I really can't think how to do this - any suggestions?

You're right, you can't. But why do you want to? What are you trying
to achieve?

Note that you can compare pointers for equality even if they are
from different objects.

-- Richard
 
M

Malcolm McLean

Ivar Rosquist said:
Really!? How have I managed to do so all these years?
It is undefined behaviour. Realistically a flat memory architecture is just
going to do a starightforwards subtraction of bits. However it could trap or
return funny results on some machines.
 
F

Flash Gordon

J Caesar wrote, On 05/06/07 22:44:
In C you can compare two pointers, p<q, as long as they come from the
same array or the same malloc()ated block. Otherwise you can't.

What I'd like to do is write a function
int comparable(void *p, void *q)
that will take any two pointers and decide whether they can be compared
or not.

I really can't think how to do this - any suggestions?

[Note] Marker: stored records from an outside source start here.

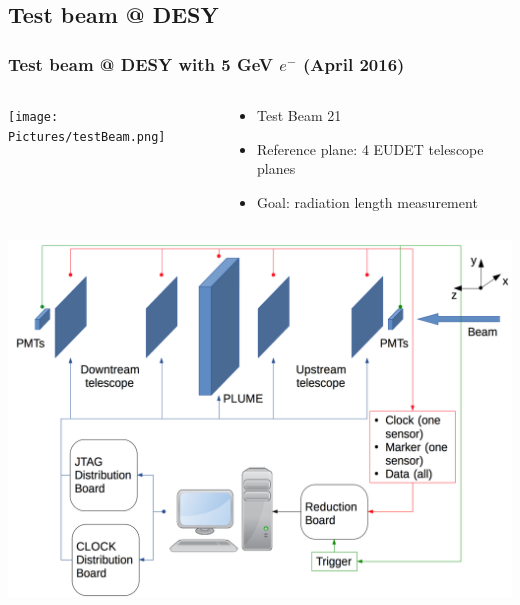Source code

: \documentclass{beamer}
\begin{document}
    \subsection{Test beam @ DESY}

    \begin{frame}
      \frametitle{Test beam @ DESY with 5 GeV $e^-$ (April 2016)}
      
      \begin{columns}[c]
        \begin{column}{5cm}
          \begin{center}
            \texttt{[image: Pictures/testBeam.png]}
          \end{center}
        \end{column}
        \begin{column}{5cm}
          \begin{itemize}
            \item Test Beam 21
            \item Reference plane: 4 EUDET telescope planes
            \item Goal: radiation length measurement
          \end{itemize}
        \end{column}
      \end{columns}
    \end{frame}

    \begin{frame}

      \begin{center}
        \includegraphics[width = \textwidth]{Pictures/testBeamAcquisition.png}
      \end{center}
    \end{frame}
\end{document}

Your initial thought is correct, you can't do the check in standard C.
 
W

Walter Roberson

Really!? How have I managed to do so all these years?
Non-portably.

Pointers are just addresses - usually 32-, these days more and
more, 64-bit unsigned integers. Which you can always compare at will.
Usually you'll want for them to be pointers to the same type of data, of
course.

Pointers are not necessarily just addresses: pointers may be opaque
with storage silently managed "under the hood", or pointers may
include type information, or pointers may include not have the
address information in numeric order (e.g., Cray put the character
offset bits in the upper byte). Or, as was common on VMS, pointers
might be the address of "descriptors" -- a block of data that
describes the type and array and virtual memory address of the
actual storage. And when you are working with a Harvard architecture,
a pointer to a function could have exactly the same numeric value
as a pointer to an object: since C does not provide any operations
that translate between function pointers and object pointers, there
is no conflict in having a function pointer with the same value
as an object pointer, with the code knowing which kind of instructions
are needed for the correct kind of access.
 
J

J Caesar

You're right, you can't. But why do you want to? What are you trying
to achieve?

Note that you can compare pointers for equality even if they are
from different objects.

This gives one method: write a wrapper to malloc to store a pointer to
each block allocated together with the size of the block. Then do an
exhaustive search over all pointers to all elements of all blocks
allocated to find which blocks p and q are in (only needs you to compare
each pointer for equality with p or q, which is legal). And you're done.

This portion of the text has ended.